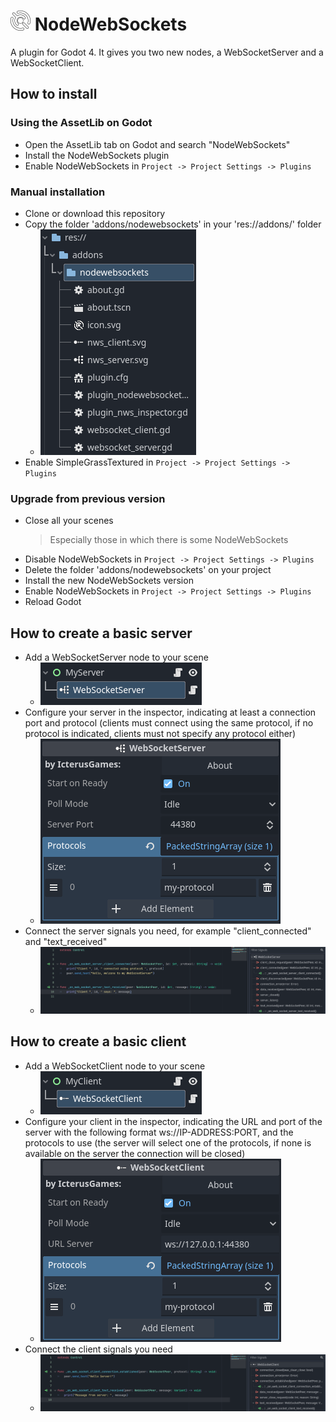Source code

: # <img src="previews/icon.png" width="32" height="32" /> NodeWebSockets

A plugin for Godot 4. It gives you two new nodes, a WebSocketServer and a WebSocketClient.

## How to install

### Using the AssetLib on Godot
* Open the AssetLib tab on Godot and search "NodeWebSockets"
* Install the NodeWebSockets plugin
* Enable NodeWebSockets in `Project -> Project Settings -> Plugins`

### Manual installation
* Clone or download this repository
* Copy the folder 'addons/nodewebsockets' in your 'res://addons/' folder
  - ![Preview folder](previews/docs/folder.png)
* Enable SimpleGrassTextured in `Project -> Project Settings -> Plugins`

### Upgrade from previous version
* Close all your scenes
  > Especially those in which there is some NodeWebSockets
* Disable NodeWebSockets in `Project -> Project Settings -> Plugins`
* Delete the folder 'addons/nodewebsockets' on your project
* Install the new NodeWebSockets version
* Enable NodeWebSockets in `Project -> Project Settings -> Plugins`
* Reload Godot

## How to create a basic server
* Add a WebSocketServer node to your scene
  - ![Preview scene showing a WebSocketServer](previews/docs/WebSocketServer_node.png)
* Configure your server in the inspector, indicating at least a connection port and protocol (clients must connect using the same protocol, if no protocol is indicated, clients must not specify any protocol either)
  - ![Preview inspector showing basic setup server](previews/docs/WebSocketServer_basic_setup.png)
* Connect the server signals you need, for example "client_connected" and "text_received"
  - ![Preview server signals connected](previews/docs/WebSocketServer_basic_connections.png)

## How to create a basic client
* Add a WebSocketClient node to your scene
  - ![Preview scene showing a WebSocketClient](previews/docs/WebSocketClient_node.png)
* Configure your client in the inspector, indicating the URL and port of the server with the following format ws://IP-ADDRESS:PORT, and the protocols to use (the server will select one of the protocols, if none is available on the server the connection will be closed)
  - ![Preview inspector showing basic setup client](previews/docs/WebSocketClient_basic_setup.png)
* Connect the client signals you need
  - ![Preview client signals connected](previews/docs/WebSocketClient_basic_connections.png)
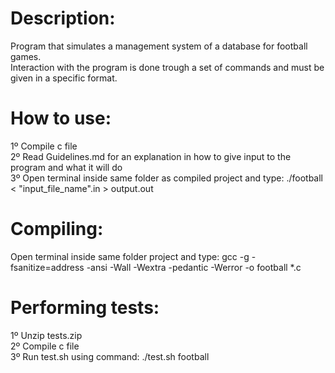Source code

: # Description:
Program that simulates a management system of a database for football games. <br />
Interaction with the program is done trough a set of commands and must be given in a specific format. <br />

# How to use:
1º Compile c file <br />
2º Read Guidelines.md for an explanation in how to give input to the program and what it will do <br />
3º Open terminal inside same folder as compiled project and type: ./football < "input_file_name".in > output.out <br />

# Compiling:
Open terminal inside same folder project and type: gcc -g -fsanitize=address -ansi -Wall -Wextra -pedantic -Werror -o football *.c <br />

# Performing tests:
1º Unzip tests.zip <br />
2º Compile c file <br />
3º Run test.sh using command: ./test.sh football <br />
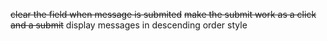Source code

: ~~clear the field when message is submited~~
~~make the submit work as a click and a submit~~
display messages in descending order
style
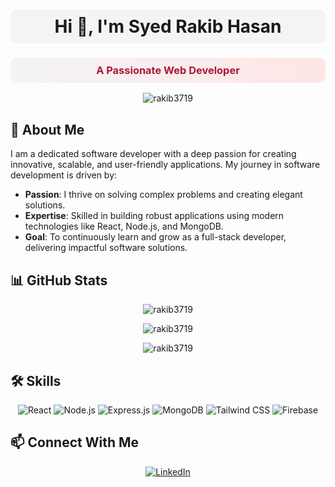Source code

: <h1 align="center" style="background-color:#f3f4f6; padding: 10px; border-radius: 10px;">Hi 👋, I'm Syed Rakib Hasan</h1>
<h3 align="center" style="color: #aa1936; background: linear-gradient(to right, #f3f4f6, #ffe5e5); padding: 10px; border-radius: 10px;">A Passionate Web Developer</h3>

<p align="center">
  <img src="https://komarev.com/ghpvc/?username=rakib3719&label=Profile%20views&color=0e75b6&style=flat" alt="rakib3719" />
</p>

## 🚀 About Me

I am a dedicated software developer with a deep passion for creating innovative, scalable, and user-friendly applications. My journey in software development is driven by:

- **Passion**: I thrive on solving complex problems and creating elegant solutions.
- **Expertise**: Skilled in building robust applications using modern technologies like React, Node.js, and MongoDB.
- **Goal**: To continuously learn and grow as a full-stack developer, delivering impactful software solutions.

## 📊 GitHub Stats

<p align="center">
  <img src="https://github-readme-streak-stats.herokuapp.com/?user=rakib3719&theme=radical" alt="rakib3719" />
</p>

<p align="center">
  <img src="https://github-readme-stats.vercel.app/api?username=rakib3719&show_icons=true&theme=radical" alt="rakib3719" />
</p>

<p align="center">
  <img src="https://github-readme-stats.vercel.app/api/top-langs?username=rakib3719&show_icons=true&locale=en&layout=compact&theme=radical" alt="rakib3719" />
</p>

## 🛠️ Skills

<p align="center">
  <img src="https://img.shields.io/badge/React-61DAFB?style=for-the-badge&logo=react&logoColor=white" alt="React" />
  <img src="https://img.shields.io/badge/Node.js-339933?style=for-the-badge&logo=nodedotjs&logoColor=white" alt="Node.js" />
  <img src="https://img.shields.io/badge/Express.js-000000?style=for-the-badge&logo=express&logoColor=white" alt="Express.js" />
  <img src="https://img.shields.io/badge/MongoDB-47A248?style=for-the-badge&logo=mongodb&logoColor=white" alt="MongoDB" />
  <img src="https://img.shields.io/badge/Tailwind_CSS-38B2AC?style=for-the-badge&logo=tailwind-css&logoColor=white" alt="Tailwind CSS" />
  <img src="https://img.shields.io/badge/Firebase-FFCA28?style=for-the-badge&logo=firebase&logoColor=white" alt="Firebase" />
</p>

## 📫 Connect With Me

<p align="center">
  <a href="https://www.linkedin.com/in/srakib/" target="blank"><img src="https://img.shields.io/badge/LinkedIn-0077B5?style=for-the-badge&logo=linkedin&logoColor=white" alt="LinkedIn" /></a>
  <a href="https://www.facebook.com

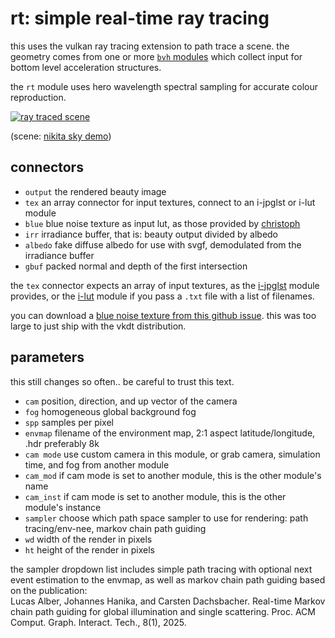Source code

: # rt: simple real-time ray tracing

this uses the vulkan ray tracing extension to path trace a scene. the geometry comes from
one or more [`bvh` modules](../bvh/readme.md) which collect input for bottom level acceleration structures.

the `rt` module uses hero wavelength spectral sampling for accurate colour reproduction.

[![ray traced scene](rt.jpg)](rt.jpg)

(scene: [nikita sky demo](https://cloud.blender.org/p/gallery/5f4d1791cc1d7c5e0e8832d4))

## connectors

* `output` the rendered beauty image
* `tex` an array connector for input textures, connect to an i-jpglst or i-lut module
* `blue` blue noise texture as input lut, as those provided by [christoph](http://momentsingraphics.de/BlueNoise.html)
* `irr` irradiance buffer, that is: beauty output divided by albedo
* `albedo` fake diffuse albedo for use with svgf, demodulated from the irradiance buffer
* `gbuf` packed normal and depth of the first intersection

the `tex` connector expects an array of input textures, as the
[i-jpglst](../i-jpglst/readme.md) module provides, or the
[i-lut](../i-lut/readme.md) module if you pass a `.txt` file with a list of
filenames.

you can download a [blue noise texture from this github issue](https://github.com/hanatos/vkdt/files/8529441/blue.lut.gz).
this was too large to just ship with the vkdt distribution.

## parameters
this still changes so often.. be careful to trust this text.

* `cam` position, direction, and up vector of the camera
* `fog` homogeneous global background fog
* `spp` samples per pixel
* `envmap` filename of the environment map, 2:1 aspect latitude/longitude, .hdr preferably 8k
* `cam mode` use custom camera in this module, or grab camera, simulation time, and fog from another module
* `cam_mod` if cam mode is set to another module, this is the other module's name
* `cam_inst` if cam mode is set to another module, this is the other module's instance
* `sampler` choose which path space sampler to use for rendering: path tracing/env-nee, markov chain path guiding
* `wd` width of the render in pixels
* `ht` height of the render in pixels

the sampler dropdown list includes simple path tracing with optional next event estimation to the envmap,
as well as markov chain path guiding based on the publication:  
Lucas Alber, Johannes Hanika, and Carsten Dachsbacher.
Real-time Markov chain path guiding for global illumination and single scattering.
Proc. ACM Comput. Graph. Interact. Tech., 8(1), 2025.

Exercise prompt -
Pictures stay out. Write out everything else in the material exactly.

Output for this exercise -
Source code

: # <img src="previews/icon.png" width="32" height="32" /> NodeWebSockets

A plugin for Godot 4. It gives you two new nodes, a WebSocketServer and a WebSocketClient.

## How to install

### Using the AssetLib on Godot
* Open the AssetLib tab on Godot and search "NodeWebSockets"
* Install the NodeWebSockets plugin
* Enable NodeWebSockets in `Project -> Project Settings -> Plugins`

### Manual installation
* Clone or download this repository
* Copy the folder 'addons/nodewebsockets' in your 'res://addons/' folder
  - ![Preview folder](previews/docs/folder.png)
* Enable SimpleGrassTextured in `Project -> Project Settings -> Plugins`

### Upgrade from previous version
* Close all your scenes
  > Especially those in which there is some NodeWebSockets
* Disable NodeWebSockets in `Project -> Project Settings -> Plugins`
* Delete the folder 'addons/nodewebsockets' on your project
* Install the new NodeWebSockets version
* Enable NodeWebSockets in `Project -> Project Settings -> Plugins`
* Reload Godot

## How to create a basic server
* Add a WebSocketServer node to your scene
  - ![Preview scene showing a WebSocketServer](previews/docs/WebSocketServer_node.png)
* Configure your server in the inspector, indicating at least a connection port and protocol (clients must connect using the same protocol, if no protocol is indicated, clients must not specify any protocol either)
  - ![Preview inspector showing basic setup server](previews/docs/WebSocketServer_basic_setup.png)
* Connect the server signals you need, for example "client_connected" and "text_received"
  - ![Preview server signals connected](previews/docs/WebSocketServer_basic_connections.png)

## How to create a basic client
* Add a WebSocketClient node to your scene
  - ![Preview scene showing a WebSocketClient](previews/docs/WebSocketClient_node.png)
* Configure your client in the inspector, indicating the URL and port of the server with the following format ws://IP-ADDRESS:PORT, and the protocols to use (the server will select one of the protocols, if none is available on the server the connection will be closed)
  - ![Preview inspector showing basic setup client](previews/docs/WebSocketClient_basic_setup.png)
* Connect the client signals you need
  - ![Preview client signals connected](previews/docs/WebSocketClient_basic_connections.png)
Source code

: # Description:
Program that simulates a management system of a database for football games. <br />
Interaction with the program is done trough a set of commands and must be given in a specific format. <br />

# How to use:
1º Compile c file <br />
2º Read Guidelines.md for an explanation in how to give input to the program and what it will do <br />
3º Open terminal inside same folder as compiled project and type: ./football < "input_file_name".in > output.out <br />

# Compiling:
Open terminal inside same folder project and type: gcc -g -fsanitize=address -ansi -Wall -Wextra -pedantic -Werror -o football *.c <br />

# Performing tests:
1º Unzip tests.zip <br />
2º Compile c file <br />
3º Run test.sh using command: ./test.sh football <br />
Source code

: ~~clear the field when message is submited~~
~~make the submit work as a click and a submit~~
display messages in descending order
style
Source code

: <h1 align="center" style="background-color:#f3f4f6; padding: 10px; border-radius: 10px;">Hi 👋, I'm Syed Rakib Hasan</h1>
<h3 align="center" style="color: #aa1936; background: linear-gradient(to right, #f3f4f6, #ffe5e5); padding: 10px; border-radius: 10px;">A Passionate Web Developer</h3>

<p align="center">
  <img src="https://komarev.com/ghpvc/?username=rakib3719&label=Profile%20views&color=0e75b6&style=flat" alt="rakib3719" />
</p>

## 🚀 About Me

I am a dedicated software developer with a deep passion for creating innovative, scalable, and user-friendly applications. My journey in software development is driven by:

- **Passion**: I thrive on solving complex problems and creating elegant solutions.
- **Expertise**: Skilled in building robust applications using modern technologies like React, Node.js, and MongoDB.
- **Goal**: To continuously learn and grow as a full-stack developer, delivering impactful software solutions.

## 📊 GitHub Stats

<p align="center">
  <img src="https://github-readme-streak-stats.herokuapp.com/?user=rakib3719&theme=radical" alt="rakib3719" />
</p>

<p align="center">
  <img src="https://github-readme-stats.vercel.app/api?username=rakib3719&show_icons=true&theme=radical" alt="rakib3719" />
</p>

<p align="center">
  <img src="https://github-readme-stats.vercel.app/api/top-langs?username=rakib3719&show_icons=true&locale=en&layout=compact&theme=radical" alt="rakib3719" />
</p>

## 🛠️ Skills

<p align="center">
  <img src="https://img.shields.io/badge/React-61DAFB?style=for-the-badge&logo=react&logoColor=white" alt="React" />
  <img src="https://img.shields.io/badge/Node.js-339933?style=for-the-badge&logo=nodedotjs&logoColor=white" alt="Node.js" />
  <img src="https://img.shields.io/badge/Express.js-000000?style=for-the-badge&logo=express&logoColor=white" alt="Express.js" />
  <img src="https://img.shields.io/badge/MongoDB-47A248?style=for-the-badge&logo=mongodb&logoColor=white" alt="MongoDB" />
  <img src="https://img.shields.io/badge/Tailwind_CSS-38B2AC?style=for-the-badge&logo=tailwind-css&logoColor=white" alt="Tailwind CSS" />
  <img src="https://img.shields.io/badge/Firebase-FFCA28?style=for-the-badge&logo=firebase&logoColor=white" alt="Firebase" />
</p>

## 📫 Connect With Me

<p align="center">
  <a href="https://www.linkedin.com/in/srakib/" target="blank"><img src="https://img.shields.io/badge/LinkedIn-0077B5?style=for-the-badge&logo=linkedin&logoColor=white" alt="LinkedIn" /></a>
  <a href="https://www.facebook.com

Source code

: # rt: simple real-time ray tracing

this uses the vulkan ray tracing extension to path trace a scene. the geometry comes from
one or more [`bvh` modules](../bvh/readme.md) which collect input for bottom level acceleration structures.

the `rt` module uses hero wavelength spectral sampling for accurate colour reproduction.

[![ray traced scene](rt.jpg)](rt.jpg)

(scene: [nikita sky demo](https://cloud.blender.org/p/gallery/5f4d1791cc1d7c5e0e8832d4))

## connectors

* `output` the rendered beauty image
* `tex` an array connector for input textures, connect to an i-jpglst or i-lut module
* `blue` blue noise texture as input lut, as those provided by [christoph](http://momentsingraphics.de/BlueNoise.html)
* `irr` irradiance buffer, that is: beauty output divided by albedo
* `albedo` fake diffuse albedo for use with svgf, demodulated from the irradiance buffer
* `gbuf` packed normal and depth of the first intersection

the `tex` connector expects an array of input textures, as the
[i-jpglst](../i-jpglst/readme.md) module provides, or the
[i-lut](../i-lut/readme.md) module if you pass a `.txt` file with a list of
filenames.

you can download a [blue noise texture from this github issue](https://github.com/hanatos/vkdt/files/8529441/blue.lut.gz).
this was too large to just ship with the vkdt distribution.

## parameters
this still changes so often.. be careful to trust this text.

* `cam` position, direction, and up vector of the camera
* `fog` homogeneous global background fog
* `spp` samples per pixel
* `envmap` filename of the environment map, 2:1 aspect latitude/longitude, .hdr preferably 8k
* `cam mode` use custom camera in this module, or grab camera, simulation time, and fog from another module
* `cam_mod` if cam mode is set to another module, this is the other module's name
* `cam_inst` if cam mode is set to another module, this is the other module's instance
* `sampler` choose which path space sampler to use for rendering: path tracing/env-nee, markov chain path guiding
* `wd` width of the render in pixels
* `ht` height of the render in pixels

the sampler dropdown list includes simple path tracing with optional next event estimation to the envmap,
as well as markov chain path guiding based on the publication:  
Lucas Alber, Johannes Hanika, and Carsten Dachsbacher.
Real-time Markov chain path guiding for global illumination and single scattering.
Proc. ACM Comput. Graph. Interact. Tech., 8(1), 2025.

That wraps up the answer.